Large data sets have also emerged in data-analytics competitions like those hosted at Kaggle. Yet those same data sets often provide more insight than their creators intended, particularly when presented in ways to make it more accessible and informative.

Visualisation is what landed Strava – whose app unites fitness enthusiasts by encouraging them to share their running, cycling, and other activities – in the global spotlight after its new ‘Global Heatmap’ of fitness-tracker activity inadvertently exposed routes used by military personnel while exercising.

Recognising that regular routes around isolated parts of the Middle East could be overlaid onto known military bases, 20-year-old ANU student Nathan Ruser realised that the traces could also identify secret locations – and others, following his lead, found a way to identify individuals at those locations.

Activity tracking and mapping are all within Strava’s terms of service, so the problem was not a conventional privacy breach.
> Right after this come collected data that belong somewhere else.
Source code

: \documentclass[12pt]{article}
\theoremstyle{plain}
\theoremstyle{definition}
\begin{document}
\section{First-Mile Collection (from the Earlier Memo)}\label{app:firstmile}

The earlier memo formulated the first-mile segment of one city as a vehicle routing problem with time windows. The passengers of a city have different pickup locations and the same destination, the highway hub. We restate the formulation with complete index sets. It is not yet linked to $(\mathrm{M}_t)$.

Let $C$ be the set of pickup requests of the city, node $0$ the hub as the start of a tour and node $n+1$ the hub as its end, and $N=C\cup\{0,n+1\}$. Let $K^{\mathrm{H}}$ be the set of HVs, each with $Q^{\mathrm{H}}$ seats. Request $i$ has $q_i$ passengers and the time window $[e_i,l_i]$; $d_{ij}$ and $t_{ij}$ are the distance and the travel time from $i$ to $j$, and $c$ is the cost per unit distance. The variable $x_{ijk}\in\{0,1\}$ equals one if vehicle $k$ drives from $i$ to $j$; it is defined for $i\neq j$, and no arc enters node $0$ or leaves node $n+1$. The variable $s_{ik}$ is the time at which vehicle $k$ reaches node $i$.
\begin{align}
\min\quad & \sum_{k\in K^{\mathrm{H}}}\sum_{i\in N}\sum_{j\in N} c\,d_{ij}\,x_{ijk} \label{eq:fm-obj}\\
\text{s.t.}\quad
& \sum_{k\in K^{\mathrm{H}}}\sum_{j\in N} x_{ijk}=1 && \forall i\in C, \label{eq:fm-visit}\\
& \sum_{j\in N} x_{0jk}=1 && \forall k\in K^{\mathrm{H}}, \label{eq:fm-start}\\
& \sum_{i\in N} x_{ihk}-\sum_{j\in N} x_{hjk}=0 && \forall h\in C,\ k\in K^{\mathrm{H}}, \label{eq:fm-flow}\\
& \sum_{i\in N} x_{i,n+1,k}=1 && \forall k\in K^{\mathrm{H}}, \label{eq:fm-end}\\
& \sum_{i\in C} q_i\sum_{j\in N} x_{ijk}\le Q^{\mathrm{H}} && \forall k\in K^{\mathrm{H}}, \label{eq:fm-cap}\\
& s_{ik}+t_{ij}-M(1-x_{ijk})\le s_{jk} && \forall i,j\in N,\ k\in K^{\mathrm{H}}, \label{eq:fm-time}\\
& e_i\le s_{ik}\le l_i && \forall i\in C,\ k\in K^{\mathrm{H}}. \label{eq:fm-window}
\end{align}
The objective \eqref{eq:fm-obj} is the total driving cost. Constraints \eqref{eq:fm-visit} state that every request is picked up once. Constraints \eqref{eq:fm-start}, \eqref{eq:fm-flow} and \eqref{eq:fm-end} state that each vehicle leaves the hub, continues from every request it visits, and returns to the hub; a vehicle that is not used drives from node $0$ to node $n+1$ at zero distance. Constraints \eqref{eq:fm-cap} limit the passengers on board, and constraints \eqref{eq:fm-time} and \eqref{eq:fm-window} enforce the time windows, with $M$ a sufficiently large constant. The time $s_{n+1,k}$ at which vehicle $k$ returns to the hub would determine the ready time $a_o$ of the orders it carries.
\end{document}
Rather, it was that personnel in sensitive areas were conducting a normal civilian activity without considering its potential consequences.

The downside of data

Last month, the International Consortium of Investigative Journalists (ICIJ) leveraged Talend software to build a massive database for cross-matching and analysis of more than 1.4 terabytes of data from the recent Paradise Papers financial documents leak.

Such targeted use of analytics tools has become increasingly frequent as today’s data-driven economies lean on ubiquitous smartphones and data analytics to collect and analyse more and more data about people and their activities.

Businesses are hungry for this data, which can be invaluable in improving customer relationships and profitability, but the potential for abuse has driven an effort by the Association for Data-driven Marketing and Advertising (ADMA) to temper marketers’ use of data collection and exploitation.

“Something done with the best intentions, and that is quite a clever use of data, will have unintended consequences,” ADMA CEO Jodie Sangster said. “As much as we think through how data is going to be used, I am not sure we can foresee every use that’s going to come out of it.”

Most Australian companies only evaluate their data collection processes against existing Privacy Act requirements, Sangster said, noting that this is why Data Governance Australia (DGA) has incorporated provisions around transparency and ethical use of data into its newly released Code of Practice.

Such controls are intended to get organisations thinking about the consequences of their data collection and publication – particularly given that analytics experts have repeatedly demonstrated that cross-correlation can be ‘re-identified’ – used to reconstruct the original information and link it to individuals.

Cracking the code

In 2016, for example, University of Melbourne data scientists demonstrated that they could re-identify individuals whose identities had been stripped from a Department of Health data dump of one billion historical healthcare records.

And in October, Internet registry APNIC was forced to reset all of its customers’ Whois passwords on concerns that an accidentally-published list of hashed passwords – scrambled using known algorithms and stored to validate users’ identities – could be reverse-engineered to determine the original passwords.

Techniques for reverse-engineering hashes and de-anonymisation of Strava exercise records and other data are widely discussed online, and the practice has burgeoned with the volume of data being collected and analysed.

“Companies have measures in place to protect the data they have,” Sangster said, “but as we collect more data sets, and as data practices are becoming more and more advanced, it’s becoming harder and harder to guarantee that data can’t be de-identified. Businesses are just going to have to constantly be keeping ahead of these practices to ensure the protection of their data.”